Saved entries:
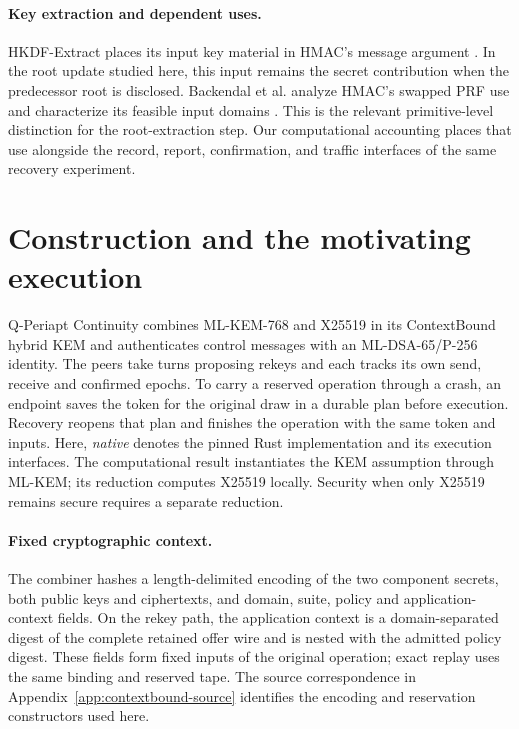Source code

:\documentclass[pdflatex]{sn-jnl}
\theoremstyle{thmstyleone}
\theoremstyle{thmstylethree}
\theoremstyle{thmstyletwo}
\newcommand{\qperiapt}{Q-Periapt Continuity}
\begin{document}
\paragraph{Key extraction and dependent uses.}
HKDF-Extract places its input key material in HMAC's message argument
\cite{rfc5869}. In the root update studied here, this input remains the secret
contribution when the predecessor root is disclosed. Backendal et al. analyze
HMAC's swapped PRF use and characterize its feasible input domains
\cite{hmacswap2023}. This is the relevant primitive-level distinction for the
root-extraction step. Our computational accounting places that use alongside
the record, report, confirmation, and traffic interfaces of the same recovery
experiment.
\section{Construction and the motivating execution}
\label{sec:construction}

\qperiapt{} combines ML-KEM-768 and X25519 in its ContextBound hybrid
KEM and authenticates control messages with an ML-DSA-65/P-256
identity. The peers take turns proposing rekeys and each tracks its own
send, receive and confirmed epochs. To carry a reserved operation through
a crash, an endpoint saves the token for the original draw in a durable
plan before execution. Recovery reopens that plan and finishes the
operation with the same token and inputs.
Here, \emph{native} denotes the pinned Rust implementation and its
execution interfaces. The computational result instantiates the KEM
assumption through ML-KEM; its reduction computes X25519 locally.
Security when only X25519 remains secure requires a separate reduction.

\paragraph{Fixed cryptographic context.}
The combiner hashes a length-delimited encoding of the two component secrets,
both public keys and ciphertexts, and domain, suite, policy and
application-context fields. On the rekey path, the application context is a
domain-separated digest of the complete retained offer wire and is nested
with the admitted policy digest. These fields form fixed inputs of the
original operation; exact replay uses the same binding and reserved tape.
The source correspondence in Appendix~\ref{app:contextbound-source} identifies
the encoding and reservation constructors used here.
\end{document}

Assignment: Pictures are to be left out; otherwise, retype exactly the lines from the first line of the data through the line containing "The combiner hashes".

Written solution:
Source code

:\documentclass[pdflatex]{sn-jnl}
\theoremstyle{thmstyleone}
\theoremstyle{thmstylethree}
\theoremstyle{thmstyletwo}
\newcommand{\qperiapt}{Q-Periapt Continuity}
\begin{document}
\paragraph{Key extraction and dependent uses.}
HKDF-Extract places its input key material in HMAC's message argument
\cite{rfc5869}. In the root update studied here, this input remains the secret
contribution when the predecessor root is disclosed. Backendal et al. analyze
HMAC's swapped PRF use and characterize its feasible input domains
\cite{hmacswap2023}. This is the relevant primitive-level distinction for the
root-extraction step. Our computational accounting places that use alongside
the record, report, confirmation, and traffic interfaces of the same recovery
experiment.
\section{Construction and the motivating execution}
\label{sec:construction}

\qperiapt{} combines ML-KEM-768 and X25519 in its ContextBound hybrid
KEM and authenticates control messages with an ML-DSA-65/P-256
identity. The peers take turns proposing rekeys and each tracks its own
send, receive and confirmed epochs. To carry a reserved operation through
a crash, an endpoint saves the token for the original draw in a durable
plan before execution. Recovery reopens that plan and finishes the
operation with the same token and inputs.
Here, \emph{native} denotes the pinned Rust implementation and its
execution interfaces. The computational result instantiates the KEM
assumption through ML-KEM; its reduction computes X25519 locally.
Security when only X25519 remains secure requires a separate reduction.

\paragraph{Fixed cryptographic context.}
The combiner hashes a length-delimited encoding of the two component secrets,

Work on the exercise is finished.